New Maine Gov. Janet Mills signs order to expand Medicaid under Question 2 (2017)

On January 3, 2019, Maine Gov. Janet Mills (D) signed an order to expand Medicaid, known as MaineCare in Maine, citing the approval of Question 2, a ballot initiative, in 2017.
Question 2 was the first citizen-initiated measure to expand Medicaid via Obamacare, expanding the program’s coverage to persons under the age of 65 and with incomes at or below 138 percent of the federal poverty line. In 2018, this amounted to an annual income of $16,753 for an individual or $34,638 for a household of four. Under Obamacare, the federal government was to provide 93 percent of funding for expanded coverage in 2019 and 90 percent in 2020 and thereafter.
Gov. Mills’ predecessor, Paul LePage (R), said his administration would not file an application with the federal government to expand Medicaid unless the legislature could fund expansion without tax increases or one-time funding mechanisms. In April 2018, several organizations that supported Question 2 sued the governor’s administration in a case that ended up going before the Maine Supreme Judicial Court. The state Supreme Judicial Court ordered Gov. LePage to submit an expansion plan to the federal government in June 2018. In August, Gov. LePage wrote a letter to U.S. Health and Human Services asking officials to reject the plan that Maine filed to expand Medicaid. In November 2018, the issue was back in court, with a superior court judge ruling that the governor’s actions went against the initiative’s objectives. The judge extended the deadline for implementation to February 1, 2018.

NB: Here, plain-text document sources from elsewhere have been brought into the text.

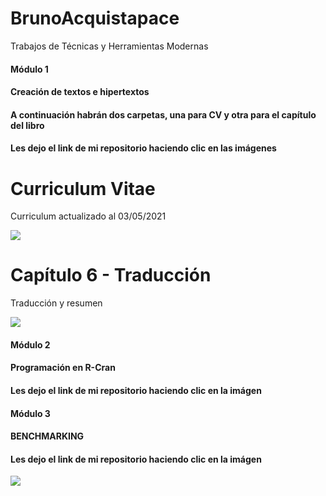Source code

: # BrunoAcquistapace

Trabajos de Técnicas y Herramientas Modernas

#### Módulo 1 <br>
#### Creación de textos e hipertextos  <br>
#### A continuación habrán dos carpetas, una para CV y otra para el capítulo del libro 
#### Les dejo el link de mi repositorio haciendo clic en las imágenes

# Curriculum Vitae
<p> Curriculum actualizado al 03/05/2021 </p>
<a href="https://github.com/brunoacq1999/BrunoAcquistapace/tree/main/CV-Bruno">
<img src="https://user-images.githubusercontent.com/86500356/123496610-5424b280-d5ff-11eb-8e47-24e43b834ee5.png">  
</a> 
 
# Capítulo 6 - Traducción
<p> Traducción y resumen </p>
<a href="https://github.com/brunoacq1999/BrunoAcquistapace/tree/main/Capitulo%206-Traducci%C3%B3n">
<img src="https://user-images.githubusercontent.com/86500356/123496403-4589cb80-d5fe-11eb-96f6-4424f470e511.png">  
</a> 


#### Módulo 2 <br>
#### Programación en R-Cran  <br>
#### Les dejo el link de mi repositorio haciendo clic en la imágen

</a> 

#### Módulo 3 <br>
#### BENCHMARKING  <br>
#### Les dejo el link de mi repositorio haciendo clic en la imágen
<a href="https://github.com/brunoacq1999/BrunoAcquistapace/blob/main/BenchMarking_Bodega_Piedra_Negra_FINAL.pdf">
<img src="(https://user-images.githubusercontent.com/86500356/130135899-98a0a993-96fa-41b4-b23a-ef71405fc392.png)">
</a>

In 2018, voters in Idaho, Nebraska, and Utah also approved ballot initiatives to expand Medicaid. Voters in Montana rejected an initiative to re-approve Medicaid expansion with funding from a tobacco tax increase in 2018. As of January 2019, there are several states with the ballot initiative process that have not expanded Medicaid, including Missouri, Oklahoma, South Dakota, and Wyoming. Florida and Mississippi—two additional states that have not expanded Medicaid—allow initiated constitutional amendments but not initiated statutes.